I'm extremely short on time, but here's some additional info that wasn't in the 1701 Club update:

1. Never, ever trust the colors you see in photos. Even if the white balance was set perfectly when the photo was taken, the monitor you're viewing the digitally compressed image on probably isn't calibrated. This & a host of other factors mean that you're only getting an approximation of the actual color. In the 1710 Club photo of a bunch of paint chips, my 18" AMT Enterprise, which I used as a test bed for all the colors, came out far greener than it looks in real life, even after I tried to tweak the color balance to make the colors of the chips more representative of their actual colors. 

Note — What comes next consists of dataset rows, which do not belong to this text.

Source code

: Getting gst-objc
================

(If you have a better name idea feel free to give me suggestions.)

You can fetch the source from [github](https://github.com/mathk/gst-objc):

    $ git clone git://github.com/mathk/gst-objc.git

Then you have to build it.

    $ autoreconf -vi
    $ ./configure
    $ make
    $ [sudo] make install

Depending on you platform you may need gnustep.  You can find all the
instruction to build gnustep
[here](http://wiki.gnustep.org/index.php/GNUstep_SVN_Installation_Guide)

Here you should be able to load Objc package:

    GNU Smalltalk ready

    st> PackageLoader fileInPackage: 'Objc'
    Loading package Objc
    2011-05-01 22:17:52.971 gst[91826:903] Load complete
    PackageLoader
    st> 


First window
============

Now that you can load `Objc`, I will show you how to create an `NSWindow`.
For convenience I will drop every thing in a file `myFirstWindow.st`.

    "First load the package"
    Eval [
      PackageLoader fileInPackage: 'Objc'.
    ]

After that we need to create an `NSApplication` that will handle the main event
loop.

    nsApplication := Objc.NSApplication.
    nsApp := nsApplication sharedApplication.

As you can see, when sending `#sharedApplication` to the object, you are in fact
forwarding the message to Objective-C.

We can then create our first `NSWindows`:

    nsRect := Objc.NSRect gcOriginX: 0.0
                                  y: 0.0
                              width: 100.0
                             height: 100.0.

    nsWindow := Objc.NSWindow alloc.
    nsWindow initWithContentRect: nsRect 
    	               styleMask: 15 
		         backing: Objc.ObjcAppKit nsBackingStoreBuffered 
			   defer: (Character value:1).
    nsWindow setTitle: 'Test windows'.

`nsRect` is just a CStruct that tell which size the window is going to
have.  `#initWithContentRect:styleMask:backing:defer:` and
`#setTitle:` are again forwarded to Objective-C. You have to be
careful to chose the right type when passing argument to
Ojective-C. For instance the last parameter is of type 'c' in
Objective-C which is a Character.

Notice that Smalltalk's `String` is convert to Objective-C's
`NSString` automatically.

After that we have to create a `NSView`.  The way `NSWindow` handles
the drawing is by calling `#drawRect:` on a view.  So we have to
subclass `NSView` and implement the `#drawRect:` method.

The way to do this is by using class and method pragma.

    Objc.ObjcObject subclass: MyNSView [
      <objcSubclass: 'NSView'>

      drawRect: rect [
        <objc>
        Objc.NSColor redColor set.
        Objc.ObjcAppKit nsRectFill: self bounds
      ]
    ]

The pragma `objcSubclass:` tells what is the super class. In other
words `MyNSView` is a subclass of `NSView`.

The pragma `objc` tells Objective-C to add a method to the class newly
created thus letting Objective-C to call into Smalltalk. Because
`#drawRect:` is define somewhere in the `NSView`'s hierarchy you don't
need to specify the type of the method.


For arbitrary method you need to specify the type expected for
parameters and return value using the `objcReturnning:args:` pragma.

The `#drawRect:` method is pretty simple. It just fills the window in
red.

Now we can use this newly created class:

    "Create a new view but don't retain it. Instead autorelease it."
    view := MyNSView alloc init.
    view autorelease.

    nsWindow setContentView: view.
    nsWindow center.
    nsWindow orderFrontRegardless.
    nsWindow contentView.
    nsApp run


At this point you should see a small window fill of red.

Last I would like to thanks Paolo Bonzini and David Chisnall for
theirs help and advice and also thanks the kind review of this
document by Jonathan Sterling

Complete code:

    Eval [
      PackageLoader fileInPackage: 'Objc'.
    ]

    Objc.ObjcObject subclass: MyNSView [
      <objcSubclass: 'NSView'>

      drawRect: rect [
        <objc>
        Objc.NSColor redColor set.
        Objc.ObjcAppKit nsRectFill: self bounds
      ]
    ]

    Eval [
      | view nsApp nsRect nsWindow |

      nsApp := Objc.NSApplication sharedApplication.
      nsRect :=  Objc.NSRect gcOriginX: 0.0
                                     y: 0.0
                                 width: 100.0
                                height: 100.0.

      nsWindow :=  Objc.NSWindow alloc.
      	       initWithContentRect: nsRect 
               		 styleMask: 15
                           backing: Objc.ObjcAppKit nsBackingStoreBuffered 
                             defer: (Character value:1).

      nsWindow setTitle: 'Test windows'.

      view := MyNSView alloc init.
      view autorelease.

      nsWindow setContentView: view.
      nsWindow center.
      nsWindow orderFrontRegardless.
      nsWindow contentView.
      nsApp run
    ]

2. I mixed the hull color using info from a number of sources, including Richard Datin and my own observations of the 11-footer that I made in 1991. At Ed's shop I matched the gray on the unrestored upper saucer against my Fed. Std. deck, and after we removed the saucer I checked the virginal paint on the underside of the saucer, which had been covered by the dorsal - and it matched the paint on the topside. The actual hull color is quite deceptive: in daylight it looks like plain old primer gray, but it takes on a definite greenish hue under incandescent & CFL lights.

3. There's no real need to lighten the colors for scale effect since the PL kit is a quarter the size of the 11-footer. Any scale effect would be negligible - and there's no atmospheric haze in space.

4. When I was commenting on the original weathering on the model I was referring to its intensity, not to the amount or location of weathering. For example, they sprayed dark green paint around the base of the bridge & teardrop section, but it photographed as gray shadows. If the blood red markings on the 11-footer often appear as a muddled reddish gray color onscreen, you can look at the weathering that's visible and extraopolate backwards that in person the color must have been much more intense. It seems that the saucer received more weathering than the rest of the ship since it got more of the close-up shots. Even the upper saucer of the 1st Pilot Enterprise was weathered for the zoom-in shot at the beginning of "The Cage".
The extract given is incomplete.